Ha sido una enfermedad dura; todas lo son. Me robó el sueño, el descanso. Gracias a la preocupación de muchas personas, a sus cuidados, y sobre todo de una gran amiga que consiguió una crema que pudo aplacar algo el infierno de mi piel, el sueño lento volvió a mí y pude empezar a recuperarme hasta llegar hoy hasta aquí. Yo no hice nada por curarme: mi familia, mis amigos, todos mis compñaeros médicos, enfermeros y auxiliares que me dieron ánimos, que me ayudaron pinchándome casi diariamente, deseándome lo mejor, sintiéndose preocupados cada vez que me veían más depauperado conforme pasaban los días y las semanas; que me mimaron con sus cariños: mantecadas das Pontes de García Rodríguez; natillas del Chef Juan del Restaurante de El Corte Inglés de Santiago de Compostela; cientos de mensajes; una tarta de almendra de grano grueso de la Panadería Gude en Órdenes, la mejor del planeta, mi madre y mi hermano, que sufrieron mi mal humor, mi incapacidad de soportar un picor que me desgarraba la piel y la tranquilidad y el muy secreto temor, compartido por todos mis colegas médicos, de que la enfermedad avanzase hasta el peor de los grados y terminar en un trasplante hepático urgente. No llegó a eso quizá por mi fortaleza de no haber estado enfermo jamás en cuarenta y seis años de vida; pero seguro por sus cuidados y sus mimos y sus preocupaciones también.

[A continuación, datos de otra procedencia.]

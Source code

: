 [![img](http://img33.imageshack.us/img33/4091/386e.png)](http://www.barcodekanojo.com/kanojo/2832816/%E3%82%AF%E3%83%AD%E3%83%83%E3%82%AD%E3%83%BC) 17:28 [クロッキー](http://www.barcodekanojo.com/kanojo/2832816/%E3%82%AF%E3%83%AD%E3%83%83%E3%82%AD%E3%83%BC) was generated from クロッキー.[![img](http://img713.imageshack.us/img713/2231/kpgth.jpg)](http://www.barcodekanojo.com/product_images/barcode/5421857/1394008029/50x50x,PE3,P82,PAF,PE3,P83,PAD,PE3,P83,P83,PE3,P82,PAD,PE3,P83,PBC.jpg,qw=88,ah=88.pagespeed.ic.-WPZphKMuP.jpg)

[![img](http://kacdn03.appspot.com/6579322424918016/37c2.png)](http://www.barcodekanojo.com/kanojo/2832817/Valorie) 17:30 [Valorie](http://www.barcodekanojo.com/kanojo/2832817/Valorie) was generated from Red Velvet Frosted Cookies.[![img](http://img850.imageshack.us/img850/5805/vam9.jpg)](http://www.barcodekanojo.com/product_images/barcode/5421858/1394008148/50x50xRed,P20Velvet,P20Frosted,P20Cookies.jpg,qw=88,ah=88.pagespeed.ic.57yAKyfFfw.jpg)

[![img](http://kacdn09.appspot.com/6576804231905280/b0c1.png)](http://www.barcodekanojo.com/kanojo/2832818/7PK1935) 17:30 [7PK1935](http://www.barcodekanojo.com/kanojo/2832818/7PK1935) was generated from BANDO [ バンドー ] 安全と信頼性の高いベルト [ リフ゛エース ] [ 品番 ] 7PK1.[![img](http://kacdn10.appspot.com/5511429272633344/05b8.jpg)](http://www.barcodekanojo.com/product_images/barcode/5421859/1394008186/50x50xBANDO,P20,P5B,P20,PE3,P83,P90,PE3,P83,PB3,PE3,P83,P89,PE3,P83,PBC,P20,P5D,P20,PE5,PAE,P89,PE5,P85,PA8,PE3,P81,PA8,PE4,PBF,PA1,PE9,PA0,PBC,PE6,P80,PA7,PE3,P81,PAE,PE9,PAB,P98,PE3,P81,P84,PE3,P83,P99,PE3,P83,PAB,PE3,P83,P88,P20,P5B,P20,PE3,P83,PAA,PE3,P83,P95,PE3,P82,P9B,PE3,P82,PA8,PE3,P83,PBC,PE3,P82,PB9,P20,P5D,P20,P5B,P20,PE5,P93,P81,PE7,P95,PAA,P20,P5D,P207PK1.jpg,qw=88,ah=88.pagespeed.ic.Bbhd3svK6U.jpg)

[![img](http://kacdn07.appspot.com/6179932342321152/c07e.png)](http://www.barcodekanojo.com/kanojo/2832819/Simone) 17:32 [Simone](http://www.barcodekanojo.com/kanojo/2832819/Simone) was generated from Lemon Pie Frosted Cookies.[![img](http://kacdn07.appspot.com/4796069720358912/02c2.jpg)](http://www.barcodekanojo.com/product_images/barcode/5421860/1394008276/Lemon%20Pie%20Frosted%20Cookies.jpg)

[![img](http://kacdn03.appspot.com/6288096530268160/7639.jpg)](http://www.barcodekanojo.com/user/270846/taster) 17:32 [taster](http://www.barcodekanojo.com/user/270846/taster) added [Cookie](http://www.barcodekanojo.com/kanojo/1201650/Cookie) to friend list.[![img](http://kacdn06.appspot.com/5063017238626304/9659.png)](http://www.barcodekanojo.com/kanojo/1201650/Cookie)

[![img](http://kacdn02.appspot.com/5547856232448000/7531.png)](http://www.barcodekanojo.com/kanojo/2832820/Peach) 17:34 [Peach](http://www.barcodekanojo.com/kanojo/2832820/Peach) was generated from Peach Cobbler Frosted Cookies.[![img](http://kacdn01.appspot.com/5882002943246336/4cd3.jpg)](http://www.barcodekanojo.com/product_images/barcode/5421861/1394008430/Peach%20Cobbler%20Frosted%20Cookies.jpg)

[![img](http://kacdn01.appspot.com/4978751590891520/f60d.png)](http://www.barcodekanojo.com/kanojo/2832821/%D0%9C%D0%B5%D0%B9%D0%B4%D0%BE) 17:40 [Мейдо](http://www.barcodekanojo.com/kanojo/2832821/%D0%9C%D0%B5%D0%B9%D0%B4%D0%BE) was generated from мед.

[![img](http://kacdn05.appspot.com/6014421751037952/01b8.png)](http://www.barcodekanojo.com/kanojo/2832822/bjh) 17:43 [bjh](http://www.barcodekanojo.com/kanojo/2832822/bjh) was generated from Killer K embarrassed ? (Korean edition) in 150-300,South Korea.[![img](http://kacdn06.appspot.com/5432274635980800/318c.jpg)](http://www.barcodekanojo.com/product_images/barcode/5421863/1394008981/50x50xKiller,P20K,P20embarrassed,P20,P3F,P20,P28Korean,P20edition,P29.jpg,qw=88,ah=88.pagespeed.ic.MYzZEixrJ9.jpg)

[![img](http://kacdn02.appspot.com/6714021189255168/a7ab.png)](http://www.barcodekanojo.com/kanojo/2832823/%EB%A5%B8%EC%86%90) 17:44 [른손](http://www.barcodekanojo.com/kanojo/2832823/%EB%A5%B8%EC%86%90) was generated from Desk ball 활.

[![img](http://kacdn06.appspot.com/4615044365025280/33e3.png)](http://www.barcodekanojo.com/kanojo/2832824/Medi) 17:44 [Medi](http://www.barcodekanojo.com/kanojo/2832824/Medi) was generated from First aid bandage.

Han sido casi ochenta días de desespero, dolor, lucha, observación detallada (no pude dejar de ser médico además de enfermo) y, por encima de todo, aprendizaje de mí mismo. Pasé por todos los estados: asombro, desesperación, temor y lucha hasta que mi corazón, mi espíritu tomaron las riendas de mis sentidos y alcancé el estado que necesitaba para empezar la curación más difícil de todas: la de mi propio corazón. Aprendí a dejarme llevar por el destino, a aceptar las miserias de cada día; llegué a comprehender y a comprender lo que significaba estar enfermo, la obligatoriedad de dejarse llevar, de aceptar lo inevitable: una vez dejé de luchar contra lo que no tenía remedio empecé a curar primero a mi alma y después a mi cuerpo: tras haber cambiado de actitud la crema milagrosa que aplacó la locura de mi piel llegó en las manos aladas de mi ángel, Teresa. Y el cuerpo comenzó su lento camino a la rehabilitación.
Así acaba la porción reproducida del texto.